Guildhall School receives grant for Scarlatti study

Florence Lockheart
Friday, February 10, 2023

The grant of over £400,000 will fund research into the keyboard sonatas of Domenico Scarlatti

Research into Scarlatti’s 3,200 extant manuscripts will provide the key to a deeper understanding of the composer’s life and music. (Image courtesy of Professor Sir Barry Ife)
Research into Scarlatti’s 3,200 extant manuscripts will provide the key to a deeper understanding of the composer’s life and music. (Image courtesy of Professor Sir Barry Ife)

Guildhall School of Music & Drama has this week received a grant from UK grant-giving organisation Leverhulme Trust to fund a large-scale study of the composer Domenico Scarlatti. Research Professor Sir Barry Ife will receive the grant of over £400,000 for his project Texting Scarlatti: Composition, Reception, Performance.

In collaboration with Princeton University computer scientist Dr Jérémie Lumbroso, Professor Ife will lead a team of five specialists and up to 50 volunteers across the globe. Project participants will work to collate and evaluate documents from over 30 archives to build a comprehensive picture of the creation, reception and performance of Scarlatti’s keyboard sonatas across Europe.

Professor Ife said: ‘Scarlatti’s popularity as a composer has meant that the sheer weight of evidence has defeated all attempts by lone scholars to make sense of it. Working as a team, with the right blend of expertise and experience, we have a generational opportunity to put Scarlatti studies on a par with those of other major composers from the eighteenth century.’

Later this month (27 February), Professor Ife and Dr Lumbroso will present their paper at a special Guildhall School ResearchWorks online event. A leading figure of eighteenth-century music, over 3,200 18th-century copies of Scarlatti’s keyboard sonatas survive. Researchers are hoping these will provide the key to a deeper understanding of the composer’s life and music.

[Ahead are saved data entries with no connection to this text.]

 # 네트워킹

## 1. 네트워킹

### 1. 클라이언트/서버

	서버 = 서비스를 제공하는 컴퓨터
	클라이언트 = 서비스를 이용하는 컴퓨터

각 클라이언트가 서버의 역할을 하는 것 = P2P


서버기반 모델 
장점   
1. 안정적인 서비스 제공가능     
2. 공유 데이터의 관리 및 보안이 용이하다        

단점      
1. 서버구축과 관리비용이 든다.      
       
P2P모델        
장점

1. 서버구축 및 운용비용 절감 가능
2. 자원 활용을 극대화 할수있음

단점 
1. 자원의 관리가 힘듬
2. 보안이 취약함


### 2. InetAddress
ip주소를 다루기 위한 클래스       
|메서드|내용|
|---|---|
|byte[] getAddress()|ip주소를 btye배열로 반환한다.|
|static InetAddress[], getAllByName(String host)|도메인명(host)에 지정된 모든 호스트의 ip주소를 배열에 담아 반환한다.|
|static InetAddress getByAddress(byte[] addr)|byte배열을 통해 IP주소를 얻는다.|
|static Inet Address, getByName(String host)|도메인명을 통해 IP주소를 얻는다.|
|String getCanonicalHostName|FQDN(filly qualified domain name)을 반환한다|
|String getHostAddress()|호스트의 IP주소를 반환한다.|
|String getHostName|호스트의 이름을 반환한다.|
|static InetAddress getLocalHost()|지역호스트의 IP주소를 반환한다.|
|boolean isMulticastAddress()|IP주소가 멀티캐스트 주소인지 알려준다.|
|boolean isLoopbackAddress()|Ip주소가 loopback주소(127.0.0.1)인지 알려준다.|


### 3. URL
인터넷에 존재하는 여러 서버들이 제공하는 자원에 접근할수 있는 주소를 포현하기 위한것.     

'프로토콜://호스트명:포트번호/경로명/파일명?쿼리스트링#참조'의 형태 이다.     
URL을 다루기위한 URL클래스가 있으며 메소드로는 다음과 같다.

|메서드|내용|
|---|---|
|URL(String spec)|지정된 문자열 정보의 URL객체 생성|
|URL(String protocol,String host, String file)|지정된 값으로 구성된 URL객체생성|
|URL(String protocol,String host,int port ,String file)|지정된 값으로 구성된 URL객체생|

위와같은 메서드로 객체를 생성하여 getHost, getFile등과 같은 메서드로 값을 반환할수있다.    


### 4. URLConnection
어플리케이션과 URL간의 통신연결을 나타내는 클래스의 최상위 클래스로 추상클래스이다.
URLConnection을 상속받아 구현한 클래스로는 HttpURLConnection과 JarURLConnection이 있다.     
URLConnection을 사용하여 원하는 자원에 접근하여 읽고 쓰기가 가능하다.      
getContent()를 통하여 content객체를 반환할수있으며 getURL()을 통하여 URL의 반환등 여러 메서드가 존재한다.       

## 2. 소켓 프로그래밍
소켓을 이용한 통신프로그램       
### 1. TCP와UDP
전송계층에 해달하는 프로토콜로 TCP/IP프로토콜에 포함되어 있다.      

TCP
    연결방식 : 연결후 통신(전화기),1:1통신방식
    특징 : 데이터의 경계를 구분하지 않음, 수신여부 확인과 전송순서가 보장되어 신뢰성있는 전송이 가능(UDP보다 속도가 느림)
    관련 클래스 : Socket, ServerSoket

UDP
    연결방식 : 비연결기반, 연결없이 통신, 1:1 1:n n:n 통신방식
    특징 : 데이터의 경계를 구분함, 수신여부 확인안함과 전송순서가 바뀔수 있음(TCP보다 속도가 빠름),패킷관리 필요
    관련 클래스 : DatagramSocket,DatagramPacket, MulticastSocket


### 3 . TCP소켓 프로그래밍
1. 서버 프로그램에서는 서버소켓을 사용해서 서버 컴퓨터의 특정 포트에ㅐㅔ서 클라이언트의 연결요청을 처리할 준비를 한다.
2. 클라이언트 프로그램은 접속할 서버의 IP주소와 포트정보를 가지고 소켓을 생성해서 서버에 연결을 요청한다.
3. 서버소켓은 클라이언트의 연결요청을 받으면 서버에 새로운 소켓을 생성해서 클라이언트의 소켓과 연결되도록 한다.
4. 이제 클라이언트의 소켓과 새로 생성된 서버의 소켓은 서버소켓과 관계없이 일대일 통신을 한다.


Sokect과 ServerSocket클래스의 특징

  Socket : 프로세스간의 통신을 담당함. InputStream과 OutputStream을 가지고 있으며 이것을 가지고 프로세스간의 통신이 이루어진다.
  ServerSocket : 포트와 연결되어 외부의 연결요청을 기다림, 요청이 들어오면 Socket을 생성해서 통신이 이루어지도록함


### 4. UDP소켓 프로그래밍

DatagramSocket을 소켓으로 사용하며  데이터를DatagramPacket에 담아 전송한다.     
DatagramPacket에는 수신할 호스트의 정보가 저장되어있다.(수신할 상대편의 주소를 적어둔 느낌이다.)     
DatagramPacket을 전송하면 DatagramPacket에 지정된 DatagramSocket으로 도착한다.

Professor Andy Lavender, executive lead on research at Guildhall School, said: ‘The project is truly international in scope and innovative in its research method, combining extensive archival research, expert textual analysis, digital data management, and the input of “citizen scientists”. Texting Scarlatti stands to make a major contribution to studies in eighteenth-century music’.